It's never too late to triumph. If you double down on what made you successful and deliver like only you can.
Bill Clinton was so good, he blew Obama and Romney away. You could listen to him, your mind didn't wander, he made sense. In a nation that's full of nonsense. Not only cut taxes and the budget will balance, but overpay CEOs and it will help corporations. It's like the USA is in the depths of a fire sale, with the rich raping and pillaging and the poor afraid the security camera will put them in jail. Yup, bankers don't go to prison, but dopers do.
Clinton had a great act. He knew it was about a show. Not about him, but the audience. He held people in his hand. He manipulated them. He made them laugh, he made them cry. You know who also does this? Prince! That's why he can go on his endless victory lap tour, people saw him on the Super Bowl and were wowed.
And Clinton talked about working together, left and right. When do you ever hear about acts working with their fans, successful acts, acts that can make a difference? Oh, they pay lip service, but they fly private, stay in hotels under assumed names, do their best to put a huge gulf between them and those keeping them in business, all in the name of profits.
Hell, wanna know how politics is just like the music business?
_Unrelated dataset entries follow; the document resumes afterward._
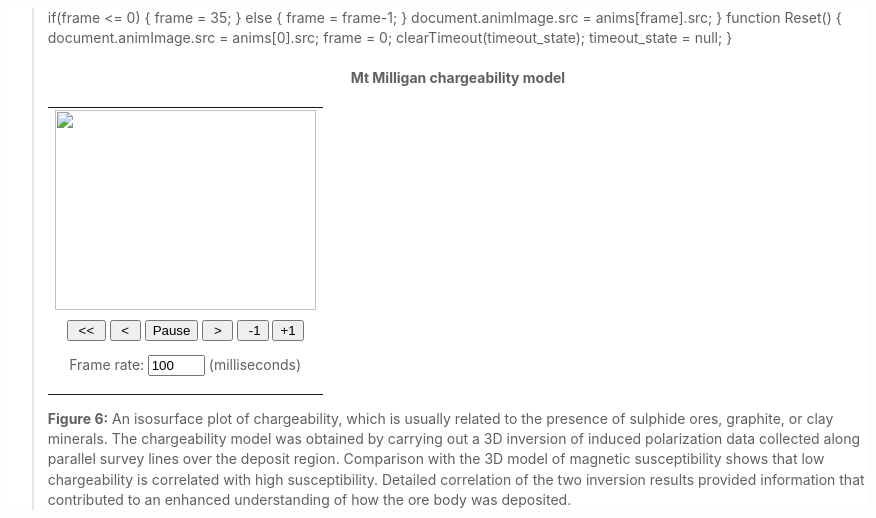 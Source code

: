 > 	if(frame <= 0) {
> 		frame = 35;
> 	} else {
> 		frame = frame-1;
> 	}
> 	document.animImage.src = anims[frame].src;
> }
> function Reset() {
> 	document.animImage.src = anims[0].src;
> 	frame = 0;
> 	clearTimeout(timeout_state);
> 	timeout_state = null;
> }
> </script>
> </head>
> <body bgcolor="#FFFFFF" onLoad="imageLoad()">
> <center>
> 	<h4>Mt Milligan chargeability model</h4>
> </center>
> <center>
> 	<table BORDER=0 >
> 		<TR>
> 		<TD>
> 			<img SRC="./../../../_images/chg0.gif" NAME="animImage" height=200 width=261>
> 		</TD>
> 		</TR>
> 		<TR><TD>
> 			<center>
> 				<form NAME="animForm">
> 				<input TYPE=button VALUE=" << " NAME="animReset" onClick=Reset()>
> 				<input TYPE=button VALUE=" < " NAME="Reverse" onClick=ReverseButton()>
> 				<input TYPE=button VALUE="Pause" NAME="Stop" onClick=Stopbutton()>
> 				<input TYPE=button VALUE=" > " NAME="Forward" onClick=ForwardButton()>
> 				<input TYPE=button VALUE=" -1" NAME="Step" onClick=Stepdown()>
> 				<input TYPE=button VALUE="+1" NAME="Step" onClick=Stepup()> <p>Frame rate: 
> 				<input TYPE=text SIZE=4 VALUE=100 NAME="animPace" onChange=Stopbutton()> (milliseconds)</p>
> 				</form>
> 			</center>
> 		</TD></TR>
> 	</table>
> </center>
> </body>
> 		&#10;
>
> **Figure 6:** An isosurface plot of chargeability, which is usually
> related to the presence of sulphide ores, graphite, or clay minerals.
> The chargeability model was obtained by carrying out a 3D inversion of
> induced polarization data collected along parallel survey lines over
> the deposit region. Comparison with the 3D model of magnetic
> susceptibility shows that low chargeability is correlated with high
> susceptibility. Detailed correlation of the two inversion results
> provided information that contributed to an enhanced understanding of
> how the ore body was deposited.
Acts refuse to deny the fiction that Ticketmaster is responsible for fees. So there can be no solution. Until acts are blamed for the fees, we can make no progress.
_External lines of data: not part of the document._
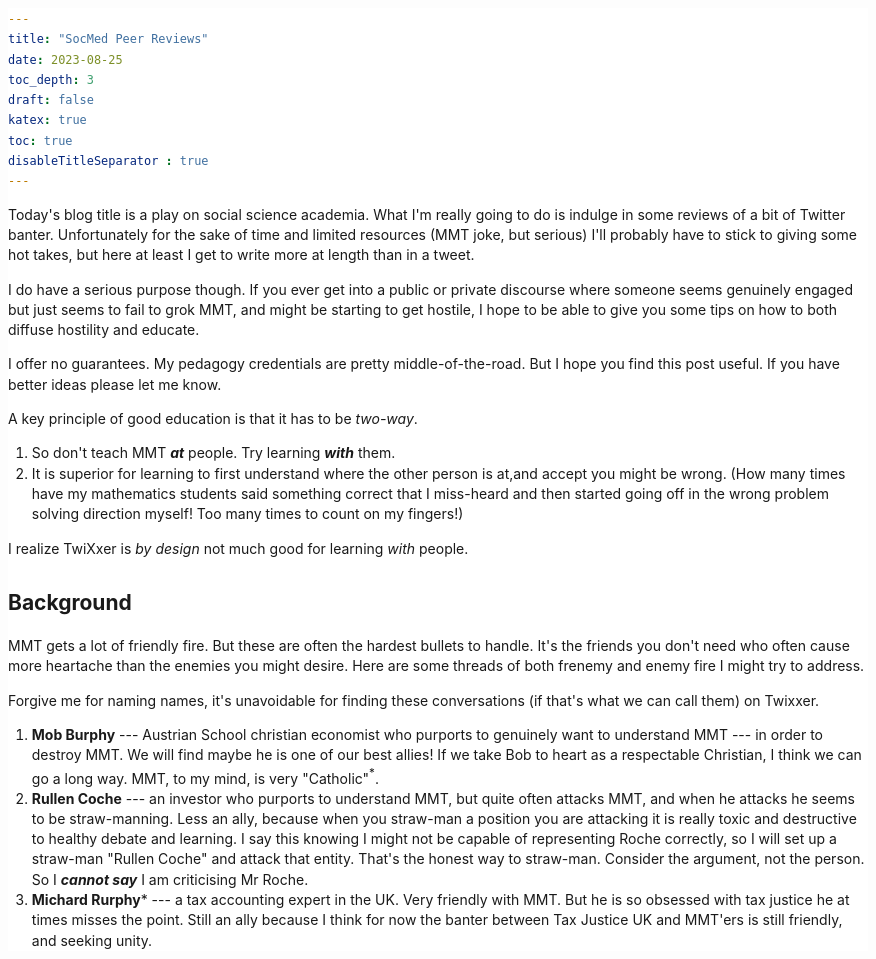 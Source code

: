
 ```yaml
---
title: "SocMed Peer Reviews"
date: 2023-08-25
toc_depth: 3
draft: false
katex: true
toc: true
disableTitleSeparator : true
---
```


Today's blog title is a play on social science academia. What I'm really 
going to do is indulge in some reviews of a bit of Twitter banter. Unfortunately 
for the sake of time and limited resources (MMT joke, but serious) I'll 
probably have to stick to giving some hot takes, but here at least I get to write 
more at length than in a tweet.

I do have a serious purpose though. If you ever get into a public or private 
discourse where someone seems genuinely engaged but just seems to fail to grok MMT, 
and might be starting to get hostile, I hope to be able to give you some tips on how 
to both diffuse hostility and educate.

I offer no guarantees. My pedagogy credentials are pretty middle-of-the-road. 
But I hope you find this post useful. If you have better ideas please let me know.

A key principle of good education is that it has to be *two-way*.

1. So don't teach MMT **_at_** people. Try learning **_with_** them.
2. It is superior for learning to first understand where the other person is at,and 
accept you might be wrong. (How many times have my mathematics students said 
something correct that I miss-heard and then started going off in the wrong problem 
solving direction myself! Too many times to count on my fingers!)

I realize TwiXxer is *by design* not much good for learning *with* people. 

## Background

MMT gets a lot of friendly fire. But these are often the hardest bullets to handle. 
It's the friends you don't need who often cause more heartache than the enemies 
you might desire.  Here are some threads of both frenemy and enemy fire I might try 
to address.

Forgive me for naming names, it's unavoidable for finding these conversations (if 
that's what we can call them) on Twixxer.

1. **Mob Burphy** --- Austrian School christian economist who purports to genuinely 
want to understand MMT --- in order to destroy MMT. We will find maybe he is one 
of our best allies!  If we take Bob to heart as a respectable Christian, I think we can go a long way.  MMT, to my mind, is very "Catholic"${}^\ast$.
2. **Rullen Coche** --- an investor who purports to understand MMT, but quite often 
attacks MMT, and when he attacks he seems to be straw-manning. Less an ally, because when you straw-man a position you are attacking it is really toxic and destructive to 
healthy debate and learning. I say this knowing I might not be capable of 
representing Roche correctly, so I will set up a straw-man "Rullen Coche" and 
attack that entity. That's the honest way to straw-man. Consider the argument, not 
the person. So I **_cannot say_** I am criticising Mr Roche.
3. **Michard Rurphy*** --- a tax accounting expert in the UK. Very friendly 
with MMT. But he is so obsessed with tax justice he at times misses the point. 
Still an ally because I think for now the banter between Tax Justice UK and MMT'ers 
is still friendly, and seeking unity.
But you can't say anything negative about an act. Because the public won't allow it. The public's too dumb to see the truth.
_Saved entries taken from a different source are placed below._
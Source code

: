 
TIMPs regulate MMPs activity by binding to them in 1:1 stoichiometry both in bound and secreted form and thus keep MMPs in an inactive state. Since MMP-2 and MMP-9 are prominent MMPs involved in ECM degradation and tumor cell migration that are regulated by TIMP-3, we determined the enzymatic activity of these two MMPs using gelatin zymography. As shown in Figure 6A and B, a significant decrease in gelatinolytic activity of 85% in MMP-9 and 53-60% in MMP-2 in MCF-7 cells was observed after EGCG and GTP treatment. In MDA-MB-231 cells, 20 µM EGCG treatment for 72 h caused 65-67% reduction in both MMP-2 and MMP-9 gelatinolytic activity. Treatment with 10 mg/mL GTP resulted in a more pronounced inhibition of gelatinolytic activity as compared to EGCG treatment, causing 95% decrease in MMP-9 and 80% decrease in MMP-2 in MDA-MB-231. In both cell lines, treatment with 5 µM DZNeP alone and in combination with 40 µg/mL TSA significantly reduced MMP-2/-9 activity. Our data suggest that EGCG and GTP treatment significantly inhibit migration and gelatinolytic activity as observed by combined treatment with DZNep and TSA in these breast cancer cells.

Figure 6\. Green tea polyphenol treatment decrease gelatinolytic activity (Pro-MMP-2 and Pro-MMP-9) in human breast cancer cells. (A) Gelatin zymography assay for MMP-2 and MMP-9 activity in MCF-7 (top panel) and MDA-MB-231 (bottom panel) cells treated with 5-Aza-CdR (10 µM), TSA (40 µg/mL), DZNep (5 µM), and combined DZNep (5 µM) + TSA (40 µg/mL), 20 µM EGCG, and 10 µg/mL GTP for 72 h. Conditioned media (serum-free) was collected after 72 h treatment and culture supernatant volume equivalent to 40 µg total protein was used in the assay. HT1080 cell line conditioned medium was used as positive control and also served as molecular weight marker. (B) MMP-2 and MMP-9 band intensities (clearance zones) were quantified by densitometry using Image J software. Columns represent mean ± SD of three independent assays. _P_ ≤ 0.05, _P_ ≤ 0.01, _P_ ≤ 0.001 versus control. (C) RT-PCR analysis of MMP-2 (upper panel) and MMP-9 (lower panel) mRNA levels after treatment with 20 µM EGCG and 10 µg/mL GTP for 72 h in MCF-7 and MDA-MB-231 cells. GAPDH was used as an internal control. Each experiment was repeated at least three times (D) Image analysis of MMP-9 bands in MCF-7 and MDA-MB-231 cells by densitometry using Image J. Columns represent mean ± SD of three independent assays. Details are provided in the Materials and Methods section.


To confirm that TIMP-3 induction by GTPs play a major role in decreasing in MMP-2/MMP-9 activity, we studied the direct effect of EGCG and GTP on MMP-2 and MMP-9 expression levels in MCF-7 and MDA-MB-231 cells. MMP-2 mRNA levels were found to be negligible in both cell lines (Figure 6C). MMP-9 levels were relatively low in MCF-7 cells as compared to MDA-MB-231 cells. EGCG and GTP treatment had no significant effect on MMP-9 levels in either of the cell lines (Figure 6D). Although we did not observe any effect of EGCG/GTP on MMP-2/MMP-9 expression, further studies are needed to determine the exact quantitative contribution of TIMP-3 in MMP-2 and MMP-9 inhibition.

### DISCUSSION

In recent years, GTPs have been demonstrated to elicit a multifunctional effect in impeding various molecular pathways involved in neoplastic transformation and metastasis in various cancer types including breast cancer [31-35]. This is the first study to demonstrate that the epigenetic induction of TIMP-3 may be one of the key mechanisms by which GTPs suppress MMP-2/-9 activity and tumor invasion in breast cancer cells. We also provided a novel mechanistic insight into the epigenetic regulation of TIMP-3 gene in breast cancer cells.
And it might be because no one can explain it to them. Everybody's got an underlying agenda. If you think TV talking heads are about the truth, you've got no idea how they're getting paid and how much.
Bill Clinton demonstrated it was important to be smart, it was important to be educated and that you run on your record. Sure, you might have had a couple of stiffs, some miscues, but if you can't own your past, you're nowhere.
I don't care whether you're left or right. But it can't be denied that Bill Clinton owned the discussion this week. He dominated public discourse. And the music industry's number one vehicle fell flat, faded away and didn't radiate.
Everyone thinks it's about exposure.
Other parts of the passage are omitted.